RustBelt: Securing the Foundations of the Rust Programming Language

RustBelt: Securing the Foundations of the Rust Programming Language by Ralf Jung, Jacques-Henri Jourdan, Robbert Krebbers, Derek Dreyer:

Rust is a new systems programming language that promises to overcome the seemingly fundamental tradeoff between high-level safety guarantees and low-level control over resource management. Unfortunately, none of Rust’s safety claims have been formally proven, and there is good reason to question whether they actually hold. Specifically, Rust employs a strong, ownership-based type system, but then extends the expressive power of this core type system through libraries that internally use unsafe features. In this paper, we give the first formal (and machine-checked) safety proof for a language representing a realistic subset of Rust. Our proof is extensible in the sense that, for each new Rust library that uses unsafe features, we can say what verification condition it must satisfy in order for it to be deemed a safe extension to the language. We have carried out this verification for some of the most important libraries that are used throughout the Rust ecosystem.

Rust is definitely pushing the envelope in a new direction, but there's always a little wariness around using libraries that make use of unsafe features, since "safety with performance" is a main reason people want to use Rust. So this is a great step in the right direction!

Automating Ad hoc Data Representation Transformations

Automating Ad hoc Data Representation Transformations by Vlad Ureche, Aggelos Biboudis, Yannis Smaragdakis, and Martin Odersky:

To maximize run-time performance, programmers often specialize their code by hand, replacing library collections and containers by custom objects in which data is restructured for efficient access. However, changing the data representation is a tedious and error-prone process that makes it hard to test, maintain and evolve the source code.

We present an automated and composable mechanism that allows programmers to safely change the data representation in delimited scopes containing anything from expressions to entire class definitions. To achieve this, programmers define a transformation and our mechanism automatically and transparently applies it during compilation, eliminating the need to manually change the source code.

Our technique leverages the type system in order to offer correctness guarantees on the transformation and its interaction with object-oriented language features, such as dynamic dispatch, inheritance and generics.

We have embedded this technique in a Scala compiler plugin and used it in four very different transformations, ranging from improving the data layout and encoding, to
retrofitting specialization and value class status, and all the way to collection deforestation. On our benchmarks, the technique obtained speedups between 1.8x and 24.5x.

This is a realization of an idea that has been briefly discussed here on LtU a few times, whereby a program is written using high-level representations, and the user has the option to provide a lowering to a more efficient representation after the fact.

This contrasts with the typical approach of providing efficient primitives, like primitive unboxed values, and leaving it to the programmer to compose them efficiently up front.

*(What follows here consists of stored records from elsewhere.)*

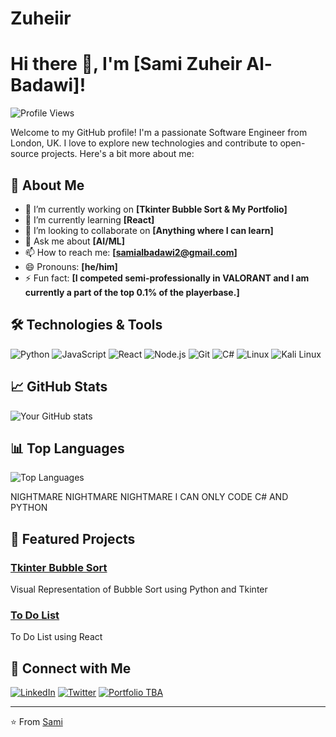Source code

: # Zuheiir
# Hi there 👋, I'm [Sami Zuheir Al-Badawi]!

![Profile Views](https://komarev.com/ghpvc/?username=Zuheiir&color=blue)

Welcome to my GitHub profile! I'm a passionate Software Engineer from London, UK. I love to explore new technologies and contribute to open-source projects. Here's a bit more about me:

## 🚀 About Me

- 🔭 I’m currently working on **[Tkinter Bubble Sort & My Portfolio]**
- 🌱 I’m currently learning **[React]**
- 👯 I’m looking to collaborate on **[Anything where I can learn]**
- 💬 Ask me about **[AI/ML]**
- 📫 How to reach me: **[samialbadawi2@gmail.com]**
- 😄 Pronouns: **[he/him]**
- ⚡ Fun fact: **[I competed semi-professionally in VALORANT and I am currently a part of the top 0.1% of the playerbase.]**

## 🛠️ Technologies & Tools

![Python](https://img.shields.io/badge/-Python-333333?style=flat&logo=python)
![JavaScript](https://img.shields.io/badge/-JavaScript-333333?style=flat&logo=javascript)
![React](https://img.shields.io/badge/-React-333333?style=flat&logo=react)
![Node.js](https://img.shields.io/badge/-Node.js-333333?style=flat&logo=node.js)
![Git](https://img.shields.io/badge/-Git-333333?style=flat&logo=git)
![C#](https://img.shields.io/badge/C%23-239120?style=flat&logo=c-sharp)
![Linux](https://img.shields.io/badge/-Linux-333333?style=flat&logo=linux)
![Kali Linux](https://img.shields.io/badge/Kali_Linux-557C94?style=flat&logo=kalilinux)

## 📈 GitHub Stats

![Your GitHub stats](https://github-readme-stats.vercel.app/api?username=Zuheiir&show_icons=true&hide_border=true&theme=radical)

## 📊 Top Languages

![Top Languages](https://github-readme-stats.vercel.app/api/top-langs/?username=Zuheiir&layout=compact&hide_border=true&theme=radical)

NIGHTMARE NIGHTMARE NIGHTMARE I CAN ONLY CODE C# AND PYTHON

## 🌟 Featured Projects

### [Tkinter Bubble Sort](https://github.com/Zuheiir/TkinterBubbleSort)
Visual Representation of Bubble Sort using Python and Tkinter

### [To Do List](https://github.com/Zuheiir/todo-list-app)
To Do List using React

## 🤝 Connect with Me

[![LinkedIn](https://img.shields.io/badge/-LinkedIn-0077B5?style=flat&logo=linkedin)](https://www.linkedin.com/in/sami-al-badawi-375b75227/)
[![Twitter](https://img.shields.io/badge/-Twitter-1DA1F2?style=flat&logo=twitter)](https://x.com/7uheir)
[![Portfolio TBA](https://img.shields.io/badge/-Portfolio-333333?style=flat&logo=google-chrome)](https://yourportfolio.com)

---

⭐️ From [Sami](https://github.com/Zuheiir)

Type Checking Modular Multiple Dispatch with Parametric Polymorphism and Multiple Inheritance

Type Checking Modular Multiple Dispatch with Parametric Polymorphism and Multiple Inheritance by Eric Allen, Justin Hilburn, Scott Kilpatrick, Victor Luchangco, Sukyoung Ryu, David Chase, Guy L. Steele Jr.:

In previous work, we presented rules for defining overloaded functions that ensure type safety under symmetric multiple dispatch in an object-oriented language with multiple inheritance, and we showed how to check these rules without requiring the entire type hierarchy to be known, thus supporting modularity and extensibility. In this work, we extend these rules to a language that supports parametric polymorphism on both classes and functions.

In a multiple-inheritance language in which any type may be extended by types in other modules, some overloaded functions that might seem valid are correctly rejected by our rules. We explain how these functions can be permitted in a language that additionally supports an exclusion relation among types, allowing programmers to declare “nominal exclusions” and also implicitly imposing exclusion among different instances of each polymorphic type. We give rules for computing the exclusion relation, deriving many type exclusions from declared and implicit ones.

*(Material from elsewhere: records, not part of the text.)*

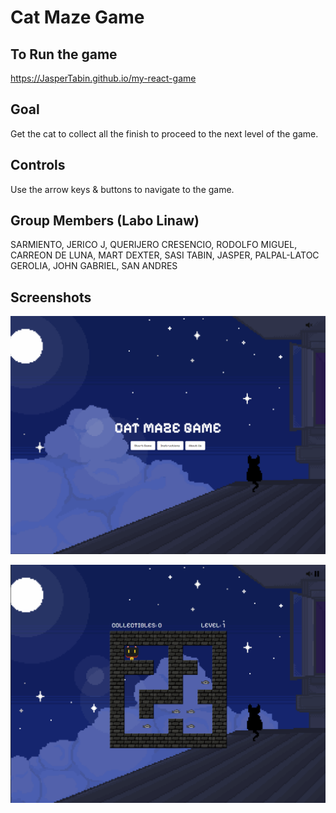 # Cat Maze Game

## To Run the game
https://JasperTabin.github.io/my-react-game

## Goal

Get the cat to collect all the finish to proceed to the next level of the game.

## Controls

Use the arrow keys & buttons to navigate to the game.

## Group Members (Labo Linaw)
SARMIENTO, JERICO J, QUERIJERO
CRESENCIO, RODOLFO MIGUEL, CARREON
DE LUNA, MART DEXTER, SASI
TABIN, JASPER, PALPAL-LATOC
GEROLIA, JOHN GABRIEL, SAN ANDRES

## Screenshots

![TITLE SCREEN](https://raw.githubusercontent.com/JasperTabin/my-react-game/main/Game%20Screenshot%201.png)

![PLAY SCREEN](https://raw.githubusercontent.com/JasperTabin/my-react-game/main/Game%20Screenshot%202.png)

We also show how to check our rules for ensuring the safety of overloaded functions. In particular, we reduce the problem of handling parametric polymorphism to one of determining subtyping relationships among universal and existential types. Our system has been implemented as part of the open-source Fortress compiler.

Fortress was briefly covered here a couple of times, as were multimethods and multiple dispatch, but this paper really generalizes and nicely summarizes previous work on statically typed modular multimethods, and does a good job explaining the typing rules in an accessible way. The integration with parametric polymorphism I think is key to applying multimethods in other domains which may want modular multimethods, but not multiple inheritance.

The Formalization in COQ might also be of interest to some.

Also, another interesting point is Fortress' use of second-class intersection and union types to simplify type checking.

Xavier Leroy will receive the Royal Society's 2016 Milner Award

The Royal Society will award Xavier Leroy the Milner Award 2016

... in recognition of his research on the OCaml functional programming language and on the formal verification of compilers.

Xavier's replied:

It is very moving to see how far we have come, from Milner's great ideas of the 1970s to tools as powerful and as widely used as OCaml and Coq.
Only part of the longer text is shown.